Exercise directions ▸
Go through the records and show each line where the word "into" occurs.

Supplied records ▸
- - -

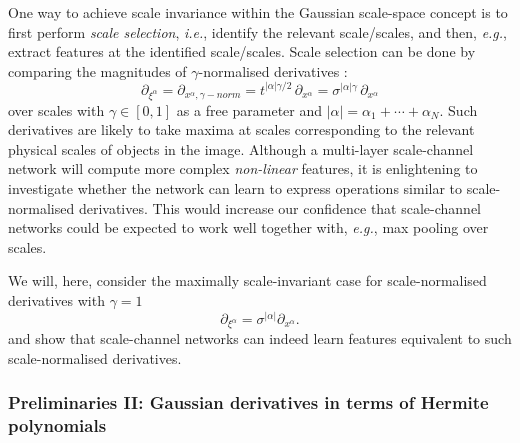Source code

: \documentclass[twocolumn,runningheads]{svjour3}
\begin{document}
One way to achieve scale invariance within the Gaussian scale-space concept is to first perform \emph{scale
	selection}, {\em i.e.\/}, identify the relevant scale/scales, and then, {\em e.g.\/}, extract features at the identified
scale/scales. Scale selection can be done by comparing the magnitudes of
$\gamma$-normalised derivatives \cite{Lin97-IJCV,Lin98-IJCV}:
\begin{equation}
\partial_{\xi^{\alpha}} = \partial_{x^\alpha, \gamma-norm} = t^{|\alpha|\gamma/2} \, \partial_{x^{\alpha}} = \sigma^{|\alpha| \gamma} \, \partial_{x^{\alpha}} 
\end{equation}
over scales with $\gamma \in [0,1 ]$ as a free parameter and $|\alpha| = \alpha_1
+ \cdots + \alpha_N$. Such derivatives are likely to take maxima
at scales corresponding to the relevant physical scales of objects in
the image.
Although a multi-layer scale-channel network will compute more
complex {\em non-linear\/} features, it is enlightening to investigate whether
the network can learn to express operations similar to scale-normalised derivatives. This would increase our
confidence that scale-channel networks could be expected to work well
together with, {\em e.g.\/}, max pooling over scales.

We will, here, consider the maximally scale-invariant case for scale-normalised derivatives with $\gamma=1$ 
\begin{equation}
\partial_{\xi^{\alpha}} = \sigma^{|\alpha|}  \partial_{x^\alpha}.
\end{equation}
and show that scale-channel networks can indeed learn features equivalent to
such scale-normalised derivatives. 

\subsubsection{Preliminaries II: Gaussian derivatives in terms of Hermite polynomials}
\end{document}
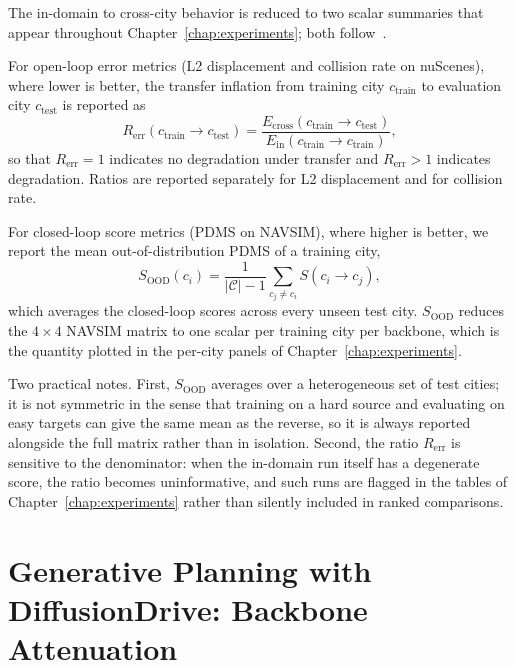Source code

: The in-domain to cross-city behavior is reduced to two scalar summaries that appear throughout Chapter~\ref{chap:experiments}; both follow~\cite{naeinian-cross-city-2026}.

For open-loop error metrics (L2 displacement and collision rate on nuScenes), where lower is better, the transfer inflation from training city \(c_\text{train}\) to evaluation city \(c_\text{test}\) is reported as
\begin{equation}
\label{eq:meth-rerr}
R_\text{err}(c_\text{train} \to c_\text{test})
=
\frac{E_\text{cross}(c_\text{train} \to c_\text{test})}
     {E_\text{in}(c_\text{train} \to c_\text{train})},
\end{equation}
so that \(R_\text{err}=1\) indicates no degradation under transfer and \(R_\text{err}>1\) indicates degradation. Ratios are reported separately for L2 displacement and for collision rate.

For closed-loop score metrics (PDMS on NAVSIM), where higher is better, we report the mean out-of-distribution PDMS of a training city,
\begin{equation}
\label{eq:meth-sood}
S_\text{OOD}(c_i)
=
\frac{1}{|\mathcal{C}|-1}
\sum_{c_j \neq c_i} S(c_i \to c_j),
\end{equation}
which averages the closed-loop scores across every unseen test city. \(S_\text{OOD}\) reduces the \(4\times 4\) NAVSIM matrix to one scalar per training city per backbone, which is the quantity plotted in the per-city panels of Chapter~\ref{chap:experiments}.

Two practical notes. First, \(S_\text{OOD}\) averages over a heterogeneous set of test cities; it is not symmetric in the sense that training on a hard source and evaluating on easy targets can give the same mean as the reverse, so it is always reported alongside the full matrix rather than in isolation. Second, the ratio \(R_\text{err}\) is sensitive to the denominator: when the in-domain run itself has a degenerate score, the ratio becomes uninformative, and such runs are flagged in the tables of Chapter~\ref{chap:experiments} rather than silently included in ranked comparisons.

\section{Generative Planning with DiffusionDrive: Backbone Attenuation}
\label{sec:meth-diffusiondrive}

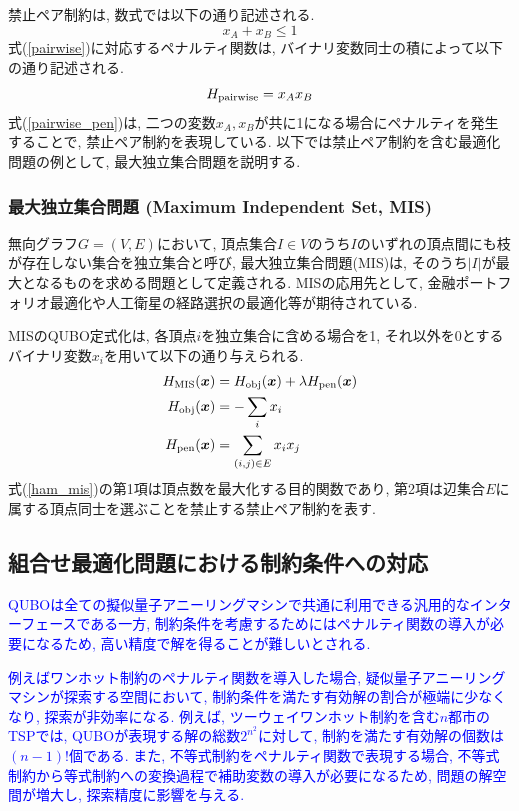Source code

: \documentclass[submit,techrep,noauthor]{ipsj}
\begin{document}
禁止ペア制約は, 数式では以下の通り記述される.
\begin{equation}
x_{A}+x_{B} \le 1 \label{pairwise}
\end{equation}
式(\ref{pairwise})に対応するペナルティ関数は, バイナリ変数同士の積によって以下の通り記述される.
\begin{equation}
H_{{\rm pairwise}}=x_{A}x_{B} \label{pairwise_pen}
\end{equation}
式(\ref{pairwise_pen})は, 二つの変数$x_{A}, x_{B}$が共に1になる場合にペナルティを発生することで, 禁止ペア制約を表現している. 以下では禁止ペア制約を含む最適化問題の例として, 最大独立集合問題を説明する.

\subsubsection{最大独立集合問題 (Maximum Independent Set, MIS)}
無向グラフ$G=(V, E)$において, 頂点集合$I\in V$のうち$I$のいずれの頂点間にも枝が存在しない集合を独立集合と呼び, 最大独立集合問題(MIS)は, そのうち$|I|$が最大となるものを求める問題として定義される. MISの応用先として, 金融ポートフォリオ最適化や人工衛星の経路選択の最適化等が期待されている.

MISのQUBO定式化は, 各頂点$i$を独立集合に含める場合を1, それ以外を0とするバイナリ変数$x_{i}$を用いて以下の通り与えられる.
\textcolor{blue}{
\begin{align}
H_{\rm{MIS}}(\bm{x}) &= H_{\rm{obj}}(\bm{x}) + \lambda H_{\rm{pen}}(\bm{x})\nonumber\\
H_{\rm{obj}}(\bm{x}) &= -\sum_{i}x_{i}\nonumber\\
H_{\rm{pen}}(\bm{x}) &= \sum_{(i,j)\in E }x_{i}x_{j}
\label{ham_mis}
\end{align}
}
式(\ref{ham_mis})の第1項は頂点数を最大化する目的関数であり, 第2項は辺集合$E$に属する頂点同士を選ぶことを禁止する禁止ペア制約を表す.

\subsection{組合せ最適化問題における制約条件への対応}
\textcolor{blue}{QUBOは全ての擬似量子アニーリングマシンで共通に利用できる汎用的なインターフェースである一方, 制約条件を考慮するためにはペナルティ関数の導入が必要になるため, 高い精度で解を得ることが難しいとされる. }

\textcolor{blue}{例えばワンホット制約のペナルティ関数を導入した場合, 疑似量子アニーリングマシンが探索する空間において, 制約条件を満たす有効解の割合が極端に少なくなり, 探索が非効率になる. 例えば, ツーウェイワンホット制約を含む$n$都市のTSPでは, QUBOが表現する解の総数$2^{n^{2}}$に対して, 制約を満たす有効解の個数は$(n-1)!$個である. また, 不等式制約をペナルティ関数で表現する場合, 不等式制約から等式制約への変換過程で補助変数の導入が必要になるため, 問題の解空間が増大し, 探索精度に影響を与える.}
\end{document}
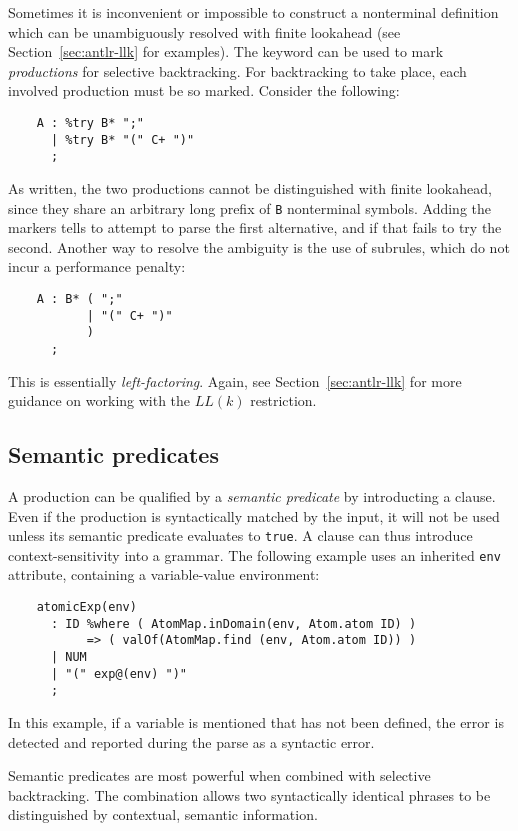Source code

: Sometimes it is inconvenient or impossible to construct a nonterminal definition which can be unambiguously resolved with finite lookahead (see Section~\ref{sec:antlr-llk} for examples).  The  keyword can be used to mark \emph{productions} for selective backtracking.  For backtracking to take place, each involved production must be so marked.  Consider the following:
\begin{verbatim}
    A : %try B* ";"
      | %try B* "(" C+ ")"
      ;
\end{verbatim}
As written, the two productions cannot be distinguished with finite lookahead, since they share an arbitrary long prefix of {\tt B} nonterminal symbols.  Adding the  markers tells \antlr{} to attempt to parse the first alternative, and if that fails to try the second.  Another way to resolve the ambiguity is the use of subrules, which do not incur a performance penalty:
\begin{verbatim}
    A : B* ( ";"
           | "(" C+ ")"
           )
      ;
\end{verbatim}
This is essentially \emph{left-factoring}.  Again, see Section~\ref{sec:antlr-llk} for more guidance on working with the $LL(k)$ restriction.

\subsection{Semantic predicates}

A production can be qualified by a \emph{semantic predicate} by introducting a  clause.  Even if the production is syntactically matched by the input, it will not be used unless its semantic predicate evaluates to {\tt true}.  A  clause can thus introduce context-sensitivity into a grammar.  The following example uses an inherited {\tt env} attribute, containing a variable-value environment:
\begin{verbatim}
    atomicExp(env)
      : ID %where ( AtomMap.inDomain(env, Atom.atom ID) )
           => ( valOf(AtomMap.find (env, Atom.atom ID)) )
      | NUM
      | "(" exp@(env) ")"
      ;
\end{verbatim}
In this example, if a variable is mentioned that has not been defined, the error is detected and reported during the parse as a syntactic error.

Semantic predicates are most powerful when combined with selective backtracking.  The combination allows two syntactically identical phrases to be distinguished by contextual, semantic information.

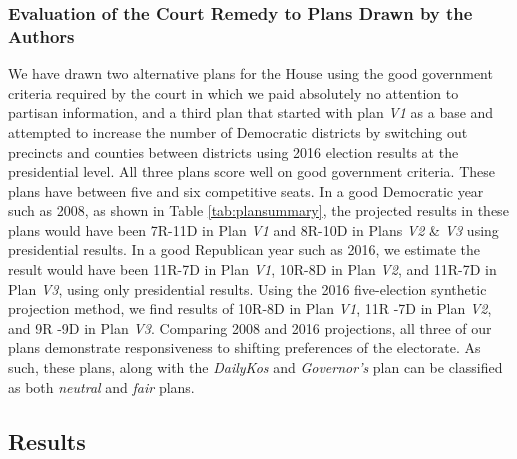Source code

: \subsubsection*{Evaluation of the Court Remedy to Plans Drawn by the Authors}
%
We have drawn two alternative plans for the House using the good government criteria required by the court in which we paid absolutely no attention to partisan information, and a third plan that started with plan \textit{V1} as a base and attempted to increase the number of Democratic districts by switching out precincts and counties between districts using 2016 election results at the presidential level. All three plans score well on good government criteria. These plans have between five and six competitive seats. In a good Democratic year such as 2008, as shown in Table \ref{tab:plansummary}, the projected results in these plans would have been 7R-11D in Plan \textit{V1} and 8R-10D in Plans \textit{V2} \& \textit{V3} using presidential results. In a good Republican year such as 2016, we estimate the result would have been 11R-7D in Plan \textit{V1}, 10R-8D in Plan \textit{V2}, and 11R-7D in Plan \textit{V3}, using only presidential results. Using the 2016 five-election synthetic projection method, we find results of 10R-8D in Plan \textit{V1}, 11R -7D in Plan \textit{V2}, and 9R -9D in Plan \textit{V3}.  Comparing 2008 and 2016 projections, all three of our plans demonstrate responsiveness to shifting preferences of the electorate. As such, these plans, along with the \textit{DailyKos} and \textit{Governor's} plan can be classified as both \textit{neutral} and \textit{fair} plans.
%
%

\par
    \subsection*{Results}


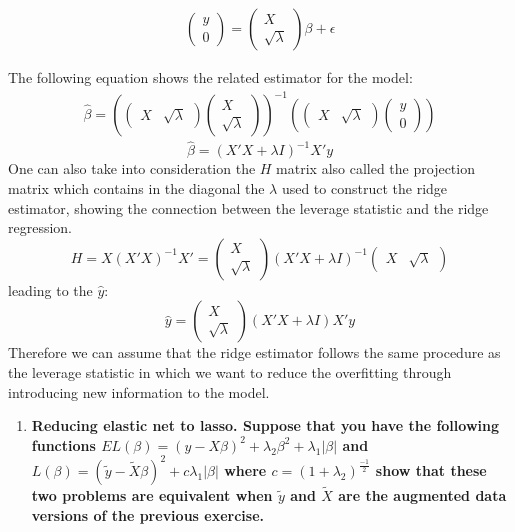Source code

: \documentclass[12pt,onecolumn]{article}
\begin{document}
\begin{gather}
    \begin{pmatrix}
        y \\
        0
    \end{pmatrix} =
   \begin{pmatrix}
       X \\
       \sqrt{\lambda}
   \end{pmatrix}\beta+\epsilon
\end{gather}

The following equation shows the related estimator for the model:
\begin{gather}
    \hat{\beta}=\left(\begin{pmatrix}
        X&\sqrt{\lambda}
    \end{pmatrix}\begin{pmatrix}
        X \\ \sqrt{\lambda}
    \end{pmatrix}\right)^{-1}
    \left(\begin{pmatrix}
        X & \sqrt{\lambda}
    \end{pmatrix}\begin{pmatrix}
        y \\ 0
    \end{pmatrix}\right)
\end{gather}
\begin{equation*}
    \hat{\beta}=(X'X+\lambda{I})^{-1}X'y
\end{equation*}
One can also take into consideration the $H$ matrix also called the projection matrix which contains in the diagonal the $\lambda$ used to construct the ridge estimator, showing the connection between the leverage statistic and the ridge regression.
\begin{equation*}
    H=X(X'X)^{-1}X'=\begin{pmatrix}
        X \\ \sqrt{\lambda}
    \end{pmatrix}(X'X+\lambda{I})^{-1}\begin{pmatrix}
        X & \sqrt{\lambda}
    \end{pmatrix}
\end{equation*}
leading to the $\hat{y}$:
\begin{equation*}
    \hat{y}=\begin{pmatrix}
        X \\ \sqrt{\lambda}
    \end{pmatrix}(X'X+\lambda{I})X'y
\end{equation*}
Therefore we can assume that the ridge estimator follows the same procedure as the leverage statistic in which we want to reduce the overfitting through introducing new information to the model.
\begin{enumerate}[resume]    
    \item \bf{Reducing elastic net to lasso. Suppose that you have the following functions $EL(\beta) = (y-X\beta)^2+ \lambda_2 \beta^2+ \lambda_1|\beta|$ and $L(\beta) = (\tilde{y}-\tilde{X}\beta)^2+ c \lambda_1|\beta|$ where $c=(1+\lambda_2)^{\frac{-1}{2}}$ show that these two problems are equivalent when $\tilde{y}$ and $\tilde{X}$ are the augmented data versions of the previous exercise.}
\end{enumerate}
\end{document}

- - -

Expected answer ▸
A production can be qualified by a \emph{semantic predicate} by introducting a  clause.  Even if the production is syntactically matched by the input, it will not be used unless its semantic predicate evaluates to {\tt true}.  A  clause can thus introduce context-sensitivity into a grammar.  The following example uses an inherited {\tt env} attribute, containing a variable-value environment:
One can also take into consideration the $H$ matrix also called the projection matrix which contains in the diagonal the $\lambda$ used to construct the ridge estimator, showing the connection between the leverage statistic and the ridge regression.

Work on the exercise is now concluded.